Spectrum Summer Music
A story by Hear My Music
We delivered a week of daily music sessions for 20 children and young people who have autism. Participants attended their allocated group or individual slot for 5 consecutive days, culminating in an informal sharing session on the Friday of the week. Short recordings and films were also produced.
What Spectrum Summer Music did
We delivered daily music sessions for 20 participants who have autism for one week in the summer holiday. All sessions were delivered from our base in Cathcart Trinity Church. Participants who attend our Spectrum Music after school classes were all invited to attend the summer school, we had space for some new participants who were identified through a mixture of school partnerships, advertising and word of mouth.
Each day practitioners worked with participants to create and learn music, culminating in a sharing session on the Friday of the week. For some participants it was more appropriate to share film clips/sound recordings from throughout the week. Each group or individual were given the space to develop musically in the way that suited them best as individuals.
We had a young volunteer with additional support needs who is a previous participant of Hear My Music classes supporting the set-up and delivery throughout the week.

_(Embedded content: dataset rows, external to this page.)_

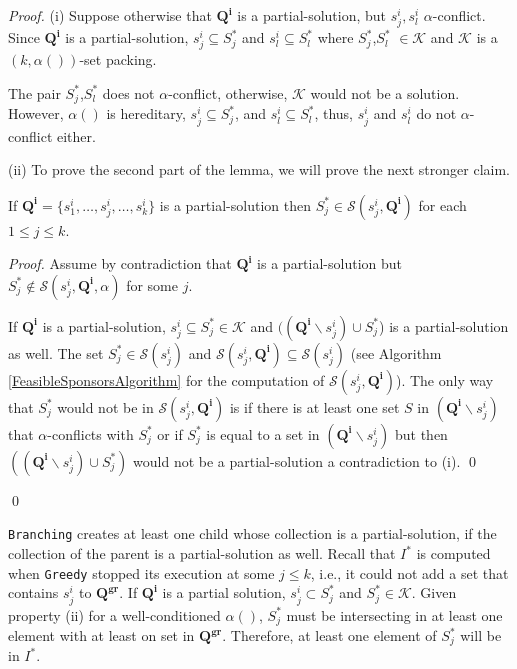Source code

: \begin{proof}
(i) Suppose otherwise that $\mathbf{Q^i}$ is a partial-solution, but $s^i_j,s^i_l$ $\alpha$-conflict. 
Since $\mathbf{Q^i}$ is a partial-solution, $s^i_j \subseteq S^*_j$ and $s^i_l \subseteq S^*_l$ where  $S^*_j$,$S^*_l$ $\in \mathcal{K}$ and $\mathcal{K}$ is a $(k,\alpha())$-set packing. 

The pair $S^*_j$,$S^*_l$ does not $\alpha$-conflict, otherwise, $\mathcal{K}$ would not be a solution.
However, $\alpha()$ is hereditary, $s^i_j \subseteq S^*_j$, and $s^i_l \subseteq S^*_l$, thus, $s^i_j$ and $s^i_l$ do not $\alpha$-conflict either.

(ii) To prove the second part of the lemma, we will prove the next stronger claim. 

\indent \begin{cl}\label{FeasibleSponsorsLemma}
If $\mathbf{Q^i}=\{s^i_1,\dots, s^i_j, \dots, s^i_k\}$ is a partial-solution then $S^*_j \in \mathcal{S}(s^i_j,\mathbf{Q^i})$ for each $1 \leq j \leq k$.
\end{cl}

\begin{proof}
Assume by contradiction that $\mathbf{Q^i}$ is a partial-solution but $S^*_j \notin \mathcal{S}(s^i_j,\mathbf{Q^i},\alpha)$ for some $j$.

If $\mathbf{Q^i}$ is a partial-solution, $s^i_j \subseteq S^*_j \in \mathcal{K}$ and $((\mathbf{Q^i} \backslash s^i_j) \cup S^*_j$) is a partial-solution as well. 
The set $S^*_j \in \mathcal{S}(s^i_j)$ and $\mathcal{S}(s^i_j,\mathbf{Q^i}) \subseteq \mathcal{S}(s^i_j)$ (see Algorithm \ref{FeasibleSponsorsAlgorithm} for the computation of $\mathcal{S}(s^i_j,\mathbf{Q^i})$). 
The only way that $S^*_j$ would not be in $\mathcal{S}(s^i_j,\mathbf{Q^i})$ is if there is at least one set $S$ in $(\mathbf{Q^i} \backslash s^i_j)$ that $\alpha$-conflicts with $S^*_j$ or if $S^*_j$ is equal to a set in $(\mathbf{Q^i} \backslash s^i_j)$ but then $((\mathbf{Q^i} \backslash s^i_j) \cup S^*_j)$ would not be a partial-solution a contradiction to (i). \qed
\end{proof} 
\qed
\end{proof}


\texttt{Branching} creates at least one child whose collection is a partial-solution, if the collection of the parent is a partial-solution as well. Recall that $I^*$ is computed when \texttt{Greedy} stopped its execution at some $j \leq k$, i.e., it could not add a set that contains $s^i_j$ to $\mathbf{Q^{gr}}$. If $\mathbf{Q^i}$ is a partial solution, $s^i_j \subset S^*_j$ and $S^*_j \in \mathcal{K}$. Given property (ii) for a well-conditioned $\alpha()$, $S^*_j$ must be intersecting in at least one element with at least on set in $\mathbf{Q^{gr}}$. Therefore, at least one element of $S^*_j$ will be in $I^*$.

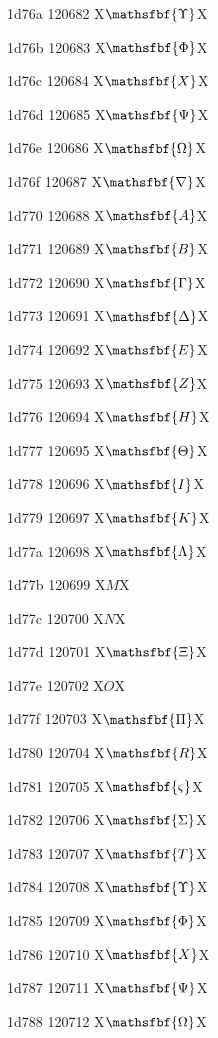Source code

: \documentclass[11pt]{article}
\begin{document}
1d76a 120682 X{\ensuremath{\mathsfbf{\Upsilon}}}X

1d76b 120683 X{\ensuremath{\mathsfbf{\Phi}}}X

1d76c 120684 X{\ensuremath{\mathsfbf{X}}}X

1d76d 120685 X{\ensuremath{\mathsfbf{\Psi}}}X

1d76e 120686 X{\ensuremath{\mathsfbf{\Omega}}}X

1d76f 120687 X{\ensuremath{\mathsfbf{\nabla}}}X

1d770 120688 X{\ensuremath{\mathsfbf{A}}}X

1d771 120689 X{\ensuremath{\mathsfbf{B}}}X

1d772 120690 X{\ensuremath{\mathsfbf{\Gamma}}}X

1d773 120691 X{\ensuremath{\mathsfbf{\Delta}}}X

1d774 120692 X{\ensuremath{\mathsfbf{E}}}X

1d775 120693 X{\ensuremath{\mathsfbf{Z}}}X

1d776 120694 X{\ensuremath{\mathsfbf{H}}}X

1d777 120695 X{\ensuremath{\mathsfbf{\Theta}}}X

1d778 120696 X{\ensuremath{\mathsfbf{I}}}X

1d779 120697 X{\ensuremath{\mathsfbf{K}}}X

1d77a 120698 X{\ensuremath{\mathsfbf{\Lambda}}}X

1d77b 120699 X{\ensuremath{M}}X

1d77c 120700 X{\ensuremath{N}}X

1d77d 120701 X{\ensuremath{\mathsfbf{\Xi}}}X

1d77e 120702 X{\ensuremath{O}}X

1d77f 120703 X{\ensuremath{\mathsfbf{\Pi}}}X

1d780 120704 X{\ensuremath{\mathsfbf{R}}}X

1d781 120705 X{\ensuremath{\mathsfbf{\varsigma}}}X

1d782 120706 X{\ensuremath{\mathsfbf{\Sigma}}}X

1d783 120707 X{\ensuremath{\mathsfbf{T}}}X

1d784 120708 X{\ensuremath{\mathsfbf{\Upsilon}}}X

1d785 120709 X{\ensuremath{\mathsfbf{\Phi}}}X

1d786 120710 X{\ensuremath{\mathsfbf{X}}}X

1d787 120711 X{\ensuremath{\mathsfbf{\Psi}}}X

1d788 120712 X{\ensuremath{\mathsfbf{\Omega}}}X
\end{document}
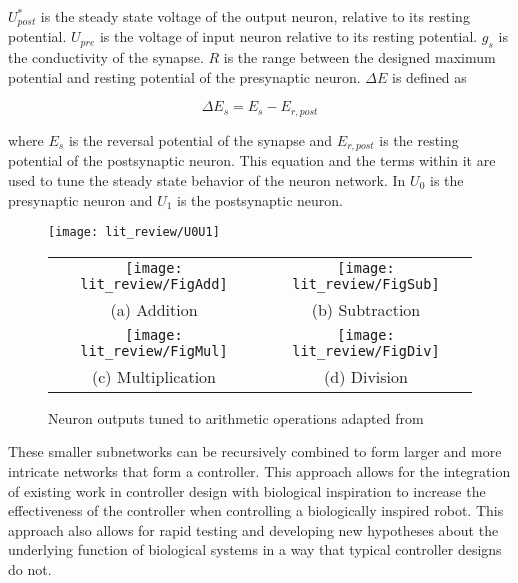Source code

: $U_{post}^{*}$ is the steady state voltage of the output neuron, relative to its resting potential. $U_{pre}$ is the voltage of input neuron relative to its resting potential. $g_{s}$ is the conductivity of the synapse.
$R$ is the range between the designed maximum potential and resting potential of the presynaptic neuron. $\Delta E$ is defined as 

\begin{equation}
\Delta E_{s} = E_{s} - E_{r, post}
\end{equation}

where $E_{s}$ is the reversal potential of the synapse and $E_{r, post}$ is the resting potential of the postsynaptic neuron.
This equation and the terms within it are used to tune the steady state behavior of the neuron network. In 
$U_{0}$ is the presynaptic neuron and $U_{1}$ is the postsynaptic neuron.

\begin{figure}
\centering

\texttt{[image: lit\_review/U0U1]}

\begin{tabular}{cc}
\texttt{[image: lit\_review/FigAdd]} &
\texttt{[image: lit\_review/FigSub]} \\
(a) Addition & (b) Subtraction \\
\texttt{[image: lit\_review/FigMul]} &
\texttt{[image: lit\_review/FigDiv]} \\
(c) Multiplication & (d) Division \\
\end{tabular}
\caption{Neuron outputs tuned to arithmetic operations adapted from \cite{NickFunctionalSubnetwork}}
\label{fig:MathOutputs}
\end{figure}

These smaller subnetworks can be recursively combined to form larger and more intricate
networks that form a controller. This approach allows for the integration of
existing work in controller design with biological inspiration to increase the
effectiveness of the controller when controlling a biologically inspired robot.
This approach also allows for rapid testing and developing new hypotheses about the underlying function of biological systems in a way that typical controller designs do not.
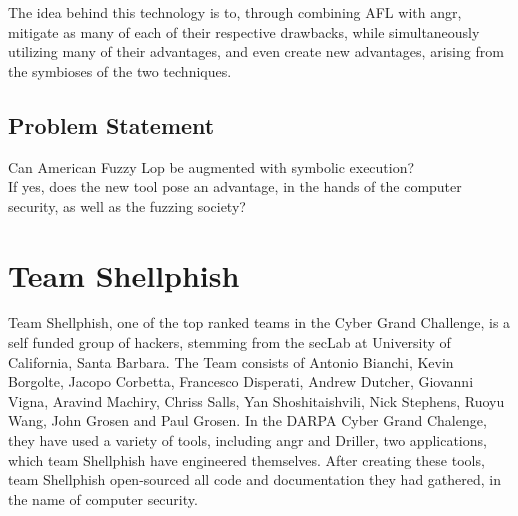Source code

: \documentclass[a4paper]{article}
\begin{document}
The idea behind this technology is to, through combining AFL with angr, mitigate as many of each of their respective drawbacks, while simultaneously utilizing many of their advantages, and even create new advantages, arising from the symbioses of the two techniques.
\subsection{Problem Statement}
\label{sec:Problem}
Can American Fuzzy Lop be augmented with symbolic execution?\\[0.1cm]
If yes, does the new tool pose an advantage, in the hands of the computer security, as well as the fuzzing society?
\newpage
\section{Team Shellphish}
\label{sec:Shellphish}
Team Shellphish, one of the top ranked teams in the Cyber Grand Challenge, is a self funded group of hackers, stemming from the secLab at University of California, Santa Barbara. The Team consists of Antonio Bianchi, Kevin Borgolte, Jacopo Corbetta, Francesco Disperati, Andrew Dutcher, Giovanni Vigna, Aravind Machiry, Chriss Salls, Yan Shoshitaishvili, Nick Stephens, Ruoyu Wang, John Grosen and Paul Grosen. In the DARPA Cyber Grand Chalenge, they have used a variety of tools, including angr and Driller, two applications, which team Shellphish have engineered themselves. After creating these tools, team Shellphish open-sourced all code and documentation they had gathered, in the name of computer security.
\end{document}
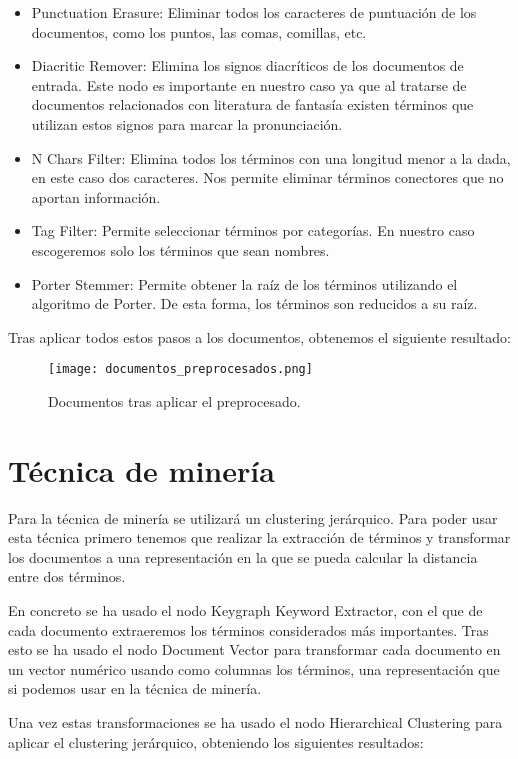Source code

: \begin{itemize}
	\item Punctuation Erasure: Eliminar todos los caracteres de puntuación de los documentos, como los puntos, las comas, comillas, etc.
	\item Diacritic Remover: Elimina los signos diacríticos de los documentos de entrada. Este nodo es importante en nuestro caso ya que al tratarse de documentos relacionados con literatura de fantasía existen términos que utilizan estos signos para marcar la pronunciación.
	\item N Chars Filter: Elimina todos los términos con una longitud menor a la dada, en este caso dos caracteres. Nos permite eliminar términos conectores que no aportan información.
	\item Tag Filter: Permite seleccionar términos por categorías. En nuestro caso escogeremos solo los términos que sean nombres.
	\item Porter Stemmer: Permite obtener la raíz de los términos utilizando el algoritmo de Porter. De esta forma, los términos son reducidos a su raíz.
\end{itemize}

Tras aplicar todos estos pasos a los documentos, obtenemos el siguiente resultado:

\begin{figure}[H]
	\centering
	\texttt{[image: documentos\_preprocesados.png]}
	\caption{Documentos tras aplicar el preprocesado.}
	\label{fig:documentos_preprocesados}
\end{figure}


\section{Técnica de minería}

Para la técnica de minería se utilizará un clustering jerárquico. Para poder usar esta técnica primero tenemos que realizar la extracción de términos y transformar los documentos a una representación en la que se pueda calcular la distancia entre dos términos.

En concreto se ha usado el nodo Keygraph Keyword Extractor, con el que de cada documento extraeremos los términos considerados más importantes. Tras esto se ha usado el nodo Document Vector para transformar cada documento en un vector numérico usando como columnas los términos, una representación que si podemos usar en la técnica de minería.

Una vez estas transformaciones se ha usado el nodo Hierarchical Clustering para aplicar el clustering jerárquico, obteniendo los siguientes resultados:

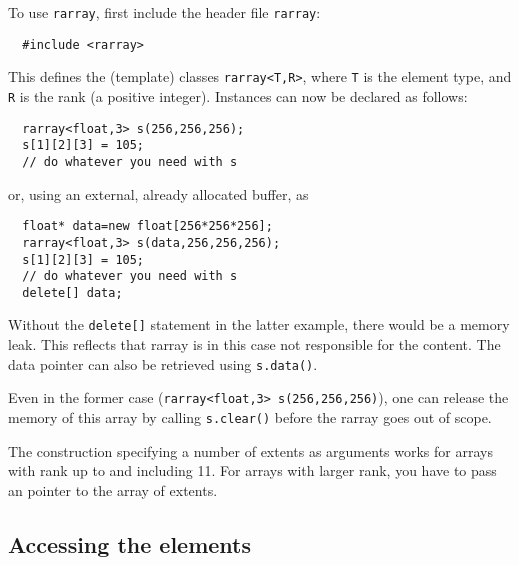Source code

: \documentclass[11pt,twoside]{article}
\begin{document}
To use \texttt{rarray}, first include the header file \texttt{rarray}:
\begin{framed}\vspace{-14pt}%
\begin{verbatim}
  #include <rarray>
\end{verbatim}%
\vspace{-14pt}
\end{framed}
This defines the (template) classes \texttt{rarray{\tt<}T,R{\tt>}}, where
\texttt T is the element type, and \texttt R is the
rank (a positive integer).  Instances can now be
declared as follows:
\begin{framed}\vspace{-18pt}%
\begin{verbatim}
  rarray<float,3> s(256,256,256);
  s[1][2][3] = 105;
  // do whatever you need with s
\end{verbatim}%
\vspace{-14pt}
\end{framed}
\noindent
or, using an external, already allocated buffer, as
\begin{framed}\vspace{-18pt}%
\begin{verbatim}
  float* data=new float[256*256*256];  
  rarray<float,3> s(data,256,256,256);
  s[1][2][3] = 105;
  // do whatever you need with s
  delete[] data;
\end{verbatim}%
\vspace{-14pt}
\end{framed}
Without the \texttt{delete[]} statement in the latter example, there would be a memory leak. This reflects that rarray is in this case not responsible
for the content. The data pointer can also be retrieved using
\texttt{s.data()}. 

Even in the former case (\texttt{rarray<float,3> s(256,256,256)}), one can release the memory of this array by calling \texttt{s.clear()} before the rarray goes out of scope.

The construction specifying a number of extents as arguments works for arrays with rank up to and including 11. For arrays with larger rank, you have to pass an pointer to the array of extents.

\subsection{Accessing the elements}
\end{document}
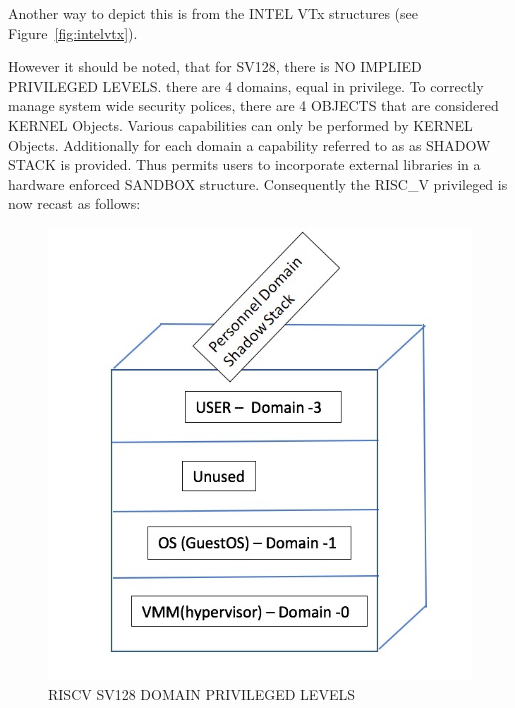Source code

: \documentclass{article}
\begin{document}
Another way to depict this is  from the INTEL  VTx structures (see Figure~\ref{fig:intelvtx}).

However it should be noted,  that for SV128,  there is NO IMPLIED PRIVILEGED  LEVELS. there are 4 domains, equal in privilege.  To correctly manage system wide security polices,  there are 4 OBJECTS that are considered KERNEL  Objects.  Various capabilities can only  be performed by KERNEL Objects. Additionally for each domain a capability referred to as as SHADOW STACK is provided.  Thus permits users to incorporate external libraries in a hardware enforced SANDBOX  structure.  Consequently the RISC\_V privileged is now recast as follows:

\begin{figure}[h]
\begin{center}
\includegraphics[scale = .4]
{figures/domain_levels_software.jpg}  
\caption{RISC\-V SV128 DOMAIN PRIVILEGED LEVELS}
\end{center}
\end{figure}
\end{document}
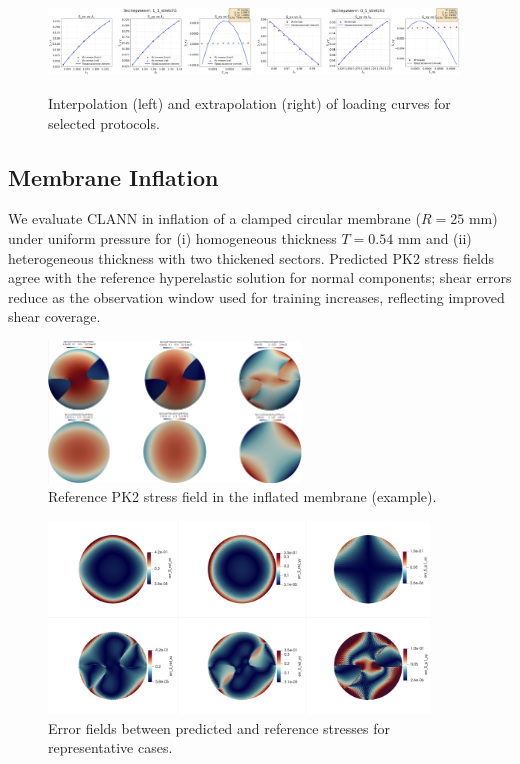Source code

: \documentclass[journal,article,submit,pdftex,moreauthors]{Definitions/mdpi}
\begin{document}
\begin{figure}[H]
  \centering
  \includegraphics[width=0.48\textwidth]{../img/interpolation.png}\hfill
  \includegraphics[width=0.48\textwidth]{../img/extrapolation.png}
  \caption{Interpolation (left) and extrapolation (right) of loading curves for selected protocols.}
  \label{fig:interp_extrap}
\end{figure}

\subsection{Membrane Inflation}
We evaluate CLANN in inflation of a clamped circular membrane ($R=25$ mm) under uniform pressure for (i) homogeneous thickness $T=0.54$ mm and (ii) heterogeneous thickness with two thickened sectors. Predicted PK2 stress fields agree with the reference hyperelastic solution for normal components; shear errors reduce as the observation window used for training increases, reflecting improved shear coverage.

\begin{figure}[H]
  \centering
  \includegraphics[width=0.6\textwidth]{../img/Numerical/ref_stress.png}
  \caption{Reference PK2 stress field in the inflated membrane (example).}
  \label{fig:inflation_ref}
\end{figure}

\begin{figure}[H]
  \centering
  \includegraphics[width=0.9\textwidth]{../img/Numerical/errs.png}
  \caption{Error fields between predicted and reference stresses for representative cases.}
  \label{fig:inflation_errs}
\end{figure}
\end{document}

Practitioners were given time to plan and edit videos, in addition to direct delivery. Practitioners can often be isolated and the opportunity to work as part of a team for a full week enhanced delivery.
All families/carers of participants were invited to use a large communal space to have a cup of tea and meet other families/carers. The space was big enough for people to have quiet time to themselves if needed, or meet and talk with other families/carers.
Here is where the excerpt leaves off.